The chemical comes in two different forms—aerosol cans and tubs. The aerosol cans are the easiest way to apply the chemical coating but if large areas need to be covered then the tub version is much more economical. Except in a few limited applications, it is my opinion that the chemical works best if it’s sprayed on using either the aerosol cans or an air spray gun. For small jobs, a hobby-type gun does a good job but for commercial applications a paint sprayer would be more suitable. (Note: For every small item such as a pet tag that doesn’t use much chemical, try thinning a little bit of the paste and roll it on using a Q-Tip.) Some engravers prefer to brush on the chemical like paint. Whatever the method of application, two thin coats of chemical is preferred as opposed to a single heavy coat. The coating can actually be very thin but it must completely cover the area to be engraved and be allowed to dry completely.
Once dry (about 5-10 minutes), the item can be handled and engraved using high power and low speed. The unlasered chemical is easy to scratch off so use care not to scrape it with fingernails or against other pieces of metal. A 25 watt laser at 100 percent power and 20 percent speed should produce a quality mark, but a more powerful laser can use 100 percent power at 30-50 percent speed to accomplish the same results. (Note: Personal experience has taught me that using more power than necessary to mark highly-reflective metals can damage the lens of higher power lasers. It’s best to test your settings on a piece of scrap metal to see how much power is actually needed to obtain a good mark and then limit yourself to using that amount.)
If you use the right speed and power setting then good-quality text as small as 4-6 points can be achieved using this process. In addition, lines as small as 2 points and intricate logos can also be produced, although holding small lines and accurate spacing for barcodes and 2D Matrix codes can be a challenge. If you do this type of work then you should always check your work with the appropriate reading device to ensure accuracy.
In this example, let’s say we have a company logo, some text, some rule lines and a barcode that we need to engrave on a sample piece of metal that’s 4" x 6" and 3/16" thick. Once we create the layout in CorelDraw we can load the piece of steel into the laser and focus it. Once the job is loaded, we can select the power settings. In this case, we are using a 50 watt laser so we will engrave at 100 percent power and 30 percent speed. There is no advantage to using air assist with laser fusible coatings.
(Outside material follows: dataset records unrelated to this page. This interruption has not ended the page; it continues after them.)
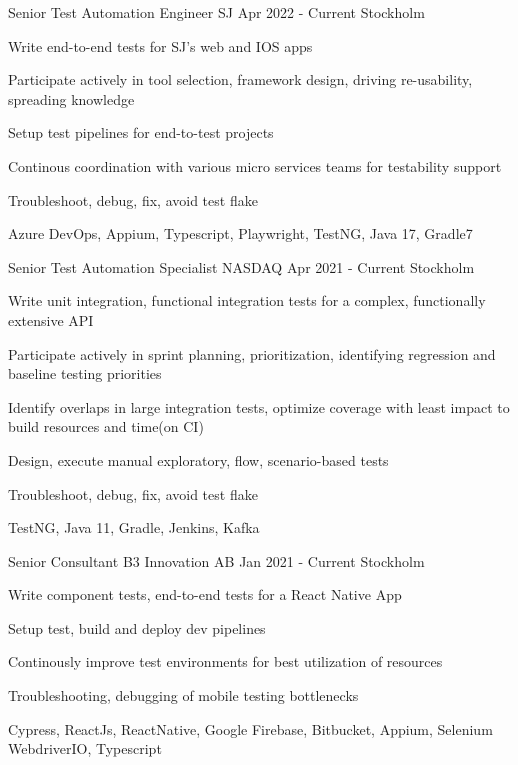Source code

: \documentclass[11pt, a4paper]{awesome-cv}
\begin{document}
  \begin{cventries}

    \cventry
    {Senior Test Automation Engineer}
    {SJ}
    {Apr 2022 - Current}
    {Stockholm}
    {
      \begin{cvitems}
        \item Write end-to-end tests for SJ's web and IOS apps 
        \item Participate actively in tool selection, framework design, driving re-usability, spreading knowledge
        \item Setup test pipelines for end-to-test projects
        \item Continous coordination with various micro services teams for testability support
        \item Troubleshoot, debug, fix, avoid test flake
        \item Azure DevOps, Appium, Typescript, Playwright, TestNG, Java 17, Gradle7
      \end{cvitems}
    }

    \cventry
    {Senior Test Automation Specialist}
    {NASDAQ}
    {Apr 2021 - Current}
    {Stockholm}
    {
      \begin{cvitems}
        \item Write unit integration, functional integration tests for a complex, functionally extensive API 
        \item Participate actively in sprint planning, prioritization, identifying regression and baseline testing priorities
        \item Identify overlaps in large integration tests, optimize coverage with least impact to build resources and time(on CI)
        \item Design, execute manual exploratory, flow, scenario-based tests
        \item Troubleshoot, debug, fix, avoid test flake
        \item TestNG, Java 11, Gradle, Jenkins, Kafka
      \end{cvitems}
    }

    \cventry
    {Senior Consultant}
    {B3 Innovation AB}
    {Jan 2021 - Current}
    {Stockholm}
    {
      \begin{cvitems}
        \item Write component tests, end-to-end tests for a React Native App 
        \item Setup test, build and deploy dev pipelines
        \item Continously improve test environments for best utilization of resources
        \item Troubleshooting, debugging of mobile testing bottlenecks
        \item Cypress, ReactJs, ReactNative, Google Firebase, Bitbucket, Appium, Selenium WebdriverIO, Typescript
      \end{cvitems}
    }


\end{cventries}
\end{document}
Once we have marked the piece of metal, the surrounding chemical can be removed with water. Allow the engraved plate to soak in water for a few minutes and then rinse it with tap water and dry it lightly with paper towel to remove water spots. The final results should be a dark black mark that is permanent enough that the only way to remove it is to grind it off. This process is so reliable that it’s used a great deal in the automotive and aircraft industries where the metal will be exposed to water, chemicals or corrosion.
Since this particular layout contains a barcode, it would be wise to attempt to read the code to ensure readability and accuracy. If our sample reads well then it is safe to assume the copies that follow will also read well, but again it is always best to check them to be sure.
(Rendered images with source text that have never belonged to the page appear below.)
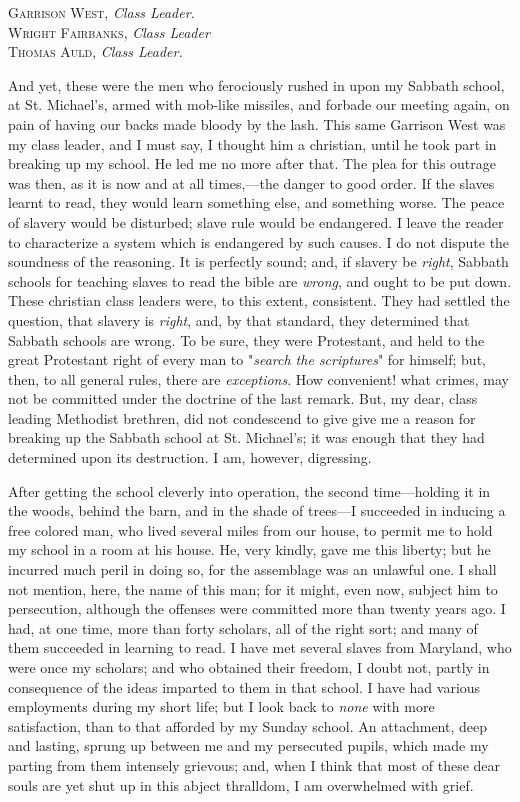 \textsc{Garrison West}, \emph{Class Leader.}\\
\textsc{Wright Fairbanks}, \emph{Class Leader}\\
\textsc{Thomas Auld}, \emph{Class Leader.}

And yet, these were the men who ferociously rushed in upon my Sabbath
school, at St. Michael's, armed with mob-like missiles, and forbade our
meeting again, on pain of having our backs made bloody by the lash. This
same Garrison West was my class leader, and I must say, I thought him a
christian, until he took part in breaking up my school. He led me no
more after that. The plea for this outrage was then, as it is now and at
all times,---the danger to good order. If the slaves learnt to read,
they would learn something else, and something worse. The peace of
slavery would be disturbed; slave rule would be endangered. I leave the
reader to characterize a system which is endangered by such causes. I do
not dispute the soundness of the reasoning. It is perfectly sound; and,
if slavery be \emph{right}, Sabbath schools for teaching slaves to read
the bible are \emph{wrong}, and ought to be put down. These christian
class leaders were, to this extent, consistent. They had settled the
question, that slavery is \emph{right}, and, by that standard, they
determined that Sabbath schools are wrong. To be sure, they were
Protestant, and held to the great Protestant right of every man to
"\emph{search the scriptures}" for himself; but, then, to all general
rules, there are \emph{exceptions}. How convenient! what crimes, may not
{\protect\hypertarget{267}{}{}}be committed under the doctrine of the
last remark. But, my dear, class leading Methodist brethren, did not
condescend to give give me a reason for breaking up the Sabbath school
at St. Michael's; it was enough that they had determined upon its
destruction. I am, however, digressing.

After getting the school cleverly into operation, the second
time---holding it in the woods, behind the barn, and in the shade of
trees---I succeeded in inducing a free colored man, who lived several
miles from our house, to permit me to hold my school in a room at his
house. He, very kindly, gave me this liberty; but he incurred much peril
in doing so, for the assemblage was an unlawful one. I shall not
mention, here, the name of this man; for it might, even now, subject him
to persecution, although the offenses were committed more than twenty
years ago. I had, at one time, more than forty scholars, all of the
right sort; and many of them succeeded in learning to read. I have met
several slaves from Maryland, who were once my scholars; and who
obtained their freedom, I doubt not, partly in consequence of the ideas
imparted to them in that school. I have had various employments during
my short life; but I look back to \emph{none} with more satisfaction,
than to that afforded by my Sunday school. An attachment, deep and
lasting, sprung up between me and my persecuted pupils, which made my
parting from them intensely grievous; and, when I think that most of
these dear souls are yet shut up in this abject thralldom, I am
overwhelmed with grief.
When using a laser fusible coating with metals other than steel, stainless steel, pewter or chrome, the results can vary so always test the metal before you attempt to engrave an actual product from a customer. Some brass will accept the chemical mark while other brass alloys will not. In addition, metals that have any kind of coating (such as lacquer) typically will not perform well.
The market for engraving uncoated metal can be very widespread, from something as simple as stainless steel pet tags to something extremely complex like aviation control panels. I have used this process to produce a variety of control panels as well as measuring devices for railroad cars, maintenance panels for natural gas valves, safety markers for chemical plants, signs for ships, pet tags and data plates for electric motors.
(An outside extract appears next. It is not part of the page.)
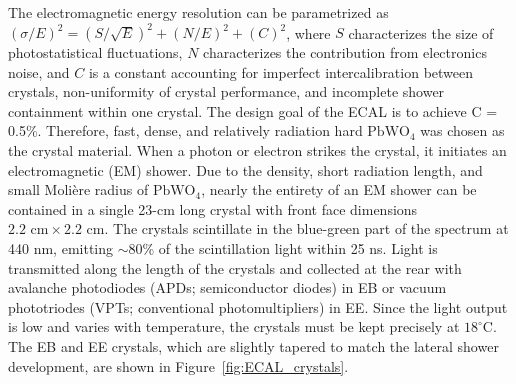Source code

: \documentclass[dissertation.tex]{subfiles}
\begin{document}
The electromagnetic energy resolution can be parametrized as $(\sigma/E)^{2} = (S/\sqrt{E})^{2} + (N/E)^{2} + (C)^{2}$, where $S$ characterizes the size of photostatistical fluctuations, $N$ characterizes the contribution from electronics noise, and $C$ is a constant accounting for imperfect intercalibration between crystals, non-uniformity of crystal performance, and incomplete shower containment within one crystal.  The design goal of the ECAL is to achieve C = 0.5\%.  Therefore, fast, dense, and relatively radiation hard $\mbox{PbWO}_{4}$ was chosen as the crystal material.  When a photon or electron strikes the crystal, it initiates an electromagnetic (EM) shower.  Due to the density, short radiation length, and small Moli\`ere radius of $\mbox{PbWO}_{4}$, nearly the entirety of an EM shower can be contained in a single 23-cm long crystal with front face dimensions $2.2\mbox{ cm}\times2.2\mbox{ cm}$.  The crystals scintillate in the blue-green part of the spectrum at 440 nm, emitting $\sim80$\% of the scintillation light within 25 ns.  Light is transmitted along the length of the crystals and collected at the rear with avalanche photodiodes (APDs; semiconductor diodes) in EB or vacuum phototriodes (VPTs; conventional photomultipliers) in EE.  Since the light output is low and varies with temperature, the crystals must be kept precisely at $18^{\circ}$C.  The EB and EE crystals, which are slightly tapered to match the lateral shower development, are shown in Figure~\ref{fig:ECAL_crystals}.
\end{document}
The quality of the mark which can be produced is excellent and the profit margin can be excellent as well. Where I’m located, engravers charge about $1 per letter to rotary engrave stainless steel without color filling. By using this process, I can beat that price by a mile and produce a better product that is a dense black, making it easier to read, and which will last indefinitely.
On a final note, beyond the warnings for using the proper ventilation any time you are working with a laser, my strongest warning for using laser fusible coatings involves the use of aerosol cans. After use, be sure to turn the can upside down and spray into a trash can or some other receptacle until the nozzle is clear of the chemical. This chemical is notorious for clogging nozzles and once clogged they can’t be cleaned. Some distributors sell replacement nozzles just for this reason.
Barcodes come in a wide variety. Many are identified by numbers such as a Code 39 or Code 128; there are UPC codes like the ones used by retailers and codes used specifically by UPS or the Postal Service and many more. Add to this mix those being used by the Department of Defense called 2D Matrix codes and it becomes a dizzying array.
You may be surprised at how many different types of businesses use barcodes these days, usually as a “key” code. This is when a barcode reader is connected to a computer that compares the number indicated by the barcode to an object, product, document, address, etc. in a database in the host computer. Most barcodes are pretty much worthless without a reader connected to the host computer. However, that is not the case with a few codes such as the 2D Matrix which can actually contain quite a large amount of information within itself.
Barcodes and even 2D Matrix codes can be engraved onto a host of other materials as well. Although some care must be taken to ensure there’s enough contrast for the barcode reader to be able to read the code easily, almost any material that provides a reasonable amount of contrast will work. These materials include engraving plastics of all kinds, laser engravable foil products, coated metals and, as demonstrated earlier, metals that are receptive to laser fusible
As far as tips and tricks are concerned, the secret to doing barcodes is to use the right amount of power for the material you’re using. If you use too much power, especially with the laser-markable aluminum materials, then you risk causing the lines or dots to flair out. Excessive power will widen and distort the lines and reduce the built-in spacing between the bars.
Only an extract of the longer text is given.